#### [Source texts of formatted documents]
....................
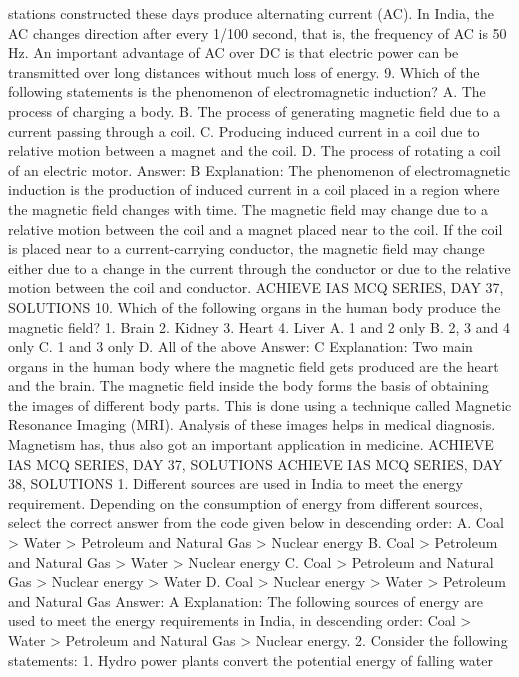 stations constructed these days produce alternating current (AC).
In India, the AC changes direction after every 1/100 second, that is,
the frequency of AC is 50 Hz. An important advantage of AC over
DC is that electric power can be transmitted over long distances
without much loss of energy.
9. Which of the following statements is the phenomenon of
electromagnetic induction?
A. The process of charging a body.
B. The process of generating magnetic field due to a current passing
through a coil.
C. Producing induced current in a coil due to relative motion between
a magnet and the coil.
D. The process of rotating a coil of an electric motor.
Answer: B
Explanation: The phenomenon of electromagnetic induction is the
production of induced current in a coil placed in a region where the
magnetic field changes with time. The magnetic field may change due
to a relative motion between the coil and a magnet placed near to
the coil. If the coil is placed near to a current-carrying conductor,
the magnetic field may change either due to a change in the current
through the conductor or due to the relative motion between the
coil and conductor.
ACHIEVE IAS MCQ SERIES, DAY 37, SOLUTIONS
10. Which of the following organs in the human body produce
the magnetic field?
1. Brain
2. Kidney
3. Heart
4. Liver
A. 1 and 2 only
B. 2, 3 and 4 only
C. 1 and 3 only
D. All of the above
Answer: C
Explanation: Two main organs in the human body where the
magnetic field gets produced are the heart and the brain. The
magnetic field inside the body forms the basis of obtaining the
images of different body parts. This is done using a technique called
Magnetic Resonance Imaging (MRI). Analysis of these images helps
in medical diagnosis. Magnetism has, thus also got an important
application in medicine.
ACHIEVE IAS MCQ SERIES, DAY 37, SOLUTIONS
ACHIEVE IAS MCQ SERIES, DAY 38, SOLUTIONS
1. Different sources are used in India to meet the energy
requirement. Depending on the consumption of energy from
different sources, select the correct answer from the code given
below in descending order:
A. Coal > Water > Petroleum and Natural Gas > Nuclear energy
B. Coal > Petroleum and Natural Gas > Water > Nuclear energy
C. Coal > Petroleum and Natural Gas > Nuclear energy > Water
D. Coal > Nuclear energy > Water > Petroleum and Natural Gas
Answer: A
Explanation: The following sources of energy are used to meet the
energy requirements in India, in descending order:
Coal > Water > Petroleum and Natural Gas > Nuclear energy.
2. Consider the following statements:
1. Hydro power plants convert the potential energy of falling water
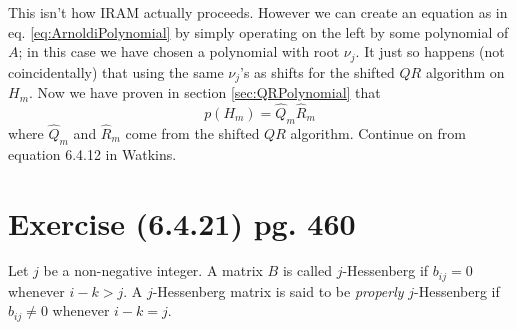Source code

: \documentclass[10pt,letterpaper]{article}
\newcommand{\QR}{\ensuremath{QR} }
\begin{document}
This isn't how IRAM actually proceeds.  However we can create an equation as in eq. \ref{eq:ArnoldiPolynomial} by simply operating on the left by some polynomial of $A$; in this case we have chosen a polynomial with root $\nu_j$.  It just so happens (not coincidentally) that using the same $\nu_j$'s as shifts for the shifted \QR algorithm on $H_m$.  Now we have proven in section \ref{sec:QRPolynomial} that 
\begin{equation}
    p\left(H_m\right) = \hat{Q}_m\hat{R}_m
\end{equation}
where $\hat{Q}_m$ and $\hat{R}_m$ come from the shifted \QR algorithm.  Continue on from equation 6.4.12 in Watkins.

\section{Exercise (6.4.21) pg. 460}
Let $j$ be a non-negative integer.  A matrix $B$ is called $j$-Hessenberg if $b_{ij} = 0$ whenever $i-k>j$.  A $j$-Hessenberg matrix is said to be \emph{properly} $j$-Hessenberg if $b_{ij} \neq 0$ whenever $i-k=j$.
\end{document}
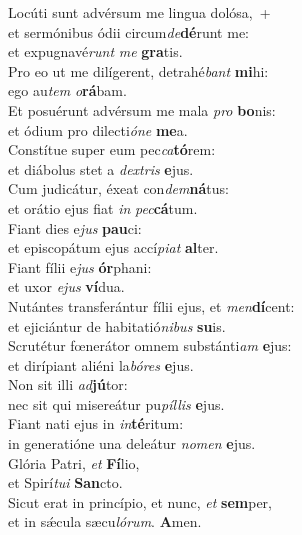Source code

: \evenverse Locúti sunt advérsum me lingua dolósa,~+\\\evenverse  et sermónibus ódii circum\textit{de}\textbf{dé}runt me:~\*\\
\evenverse et expugnavé\textit{runt} \textit{me} \textbf{gra}tis.\\
\oddverse Pro eo ut me dilígerent, detrahé\textit{bant} \textbf{mi}hi:~\*\\
\oddverse ego au\textit{tem} \textit{o}\textbf{rá}bam.\\
\evenverse Et posuérunt advérsum me mala \textit{pro} \textbf{bo}nis:~\*\\
\evenverse et ódium pro dilecti\textit{ó}\textit{ne} \textbf{me}a.\\
\oddverse Constítue super eum pec\textit{ca}\textbf{tó}rem:~\*\\
\oddverse et diábolus stet a \textit{dex}\textit{tris} \textbf{e}jus.\\
\evenverse Cum judicátur, éxeat con\textit{dem}\textbf{ná}tus:~\*\\
\evenverse et orátio ejus fiat \textit{in} \textit{pec}\textbf{cá}tum.\\
\oddverse Fiant dies e\textit{jus} \textbf{pau}ci:~\*\\
\oddverse et episcopátum ejus accí\textit{pi}\textit{at} \textbf{al}ter.\\
\evenverse Fiant fílii e\textit{jus} \textbf{ór}phani:~\*\\
\evenverse et uxor \textit{e}\textit{jus} \textbf{ví}dua.\\
\oddverse Nutántes transferántur fílii ejus, et \textit{men}\textbf{dí}cent:~\*\\
\oddverse et ejiciántur de habitatió\textit{ni}\textit{bus} \textbf{su}is.\\
\evenverse Scrutétur fœnerátor omnem substánti\textit{am} \textbf{e}jus:~\*\\
\evenverse et dirípiant aliéni la\textit{bó}\textit{res} \textbf{e}jus.\\
\oddverse Non sit illi \textit{ad}\textbf{jú}tor:~\*\\
\oddverse nec sit qui misereátur pu\textit{píl}\textit{lis} \textbf{e}jus.\\
\evenverse Fiant nati ejus in \textit{in}\textbf{té}ritum:~\*\\
\evenverse in generatióne una deleátur \textit{no}\textit{men} \textbf{e}jus.\\
\oddverse Glória Patri, \textit{et} \textbf{Fí}lio,~\*\\
\oddverse et Spirí\textit{tu}\textit{i} \textbf{San}cto.\\
\evenverse Sicut erat in princípio, et nunc, \textit{et} \textbf{sem}per,~\*\\
\evenverse et in sǽcula sæcu\textit{ló}\textit{rum}. \textbf{A}men.\\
....................
#### [Problem details]
Using the records above, set down exactly the lines from the one with "Constítue super eum" through the one with "Non sit illi", inclusive, and nothing more.

#### [Reply to the exercise]
\oddverse Constítue super eum pec\textit{ca}\textbf{tó}rem:~\*\\
\oddverse et diábolus stet a \textit{dex}\textit{tris} \textbf{e}jus.\\
\evenverse Cum judicátur, éxeat con\textit{dem}\textbf{ná}tus:~\*\\
\evenverse et orátio ejus fiat \textit{in} \textit{pec}\textbf{cá}tum.\\
\oddverse Fiant dies e\textit{jus} \textbf{pau}ci:~\*\\
\oddverse et episcopátum ejus accí\textit{pi}\textit{at} \textbf{al}ter.\\
\evenverse Fiant fílii e\textit{jus} \textbf{ór}phani:~\*\\
\evenverse et uxor \textit{e}\textit{jus} \textbf{ví}dua.\\
\oddverse Nutántes transferántur fílii ejus, et \textit{men}\textbf{dí}cent:~\*\\
\oddverse et ejiciántur de habitatió\textit{ni}\textit{bus} \textbf{su}is.\\
\evenverse Scrutétur fœnerátor omnem substánti\textit{am} \textbf{e}jus:~\*\\
\evenverse et dirípiant aliéni la\textit{bó}\textit{res} \textbf{e}jus.\\
\oddverse Non sit illi \textit{ad}\textbf{jú}tor:~\*\\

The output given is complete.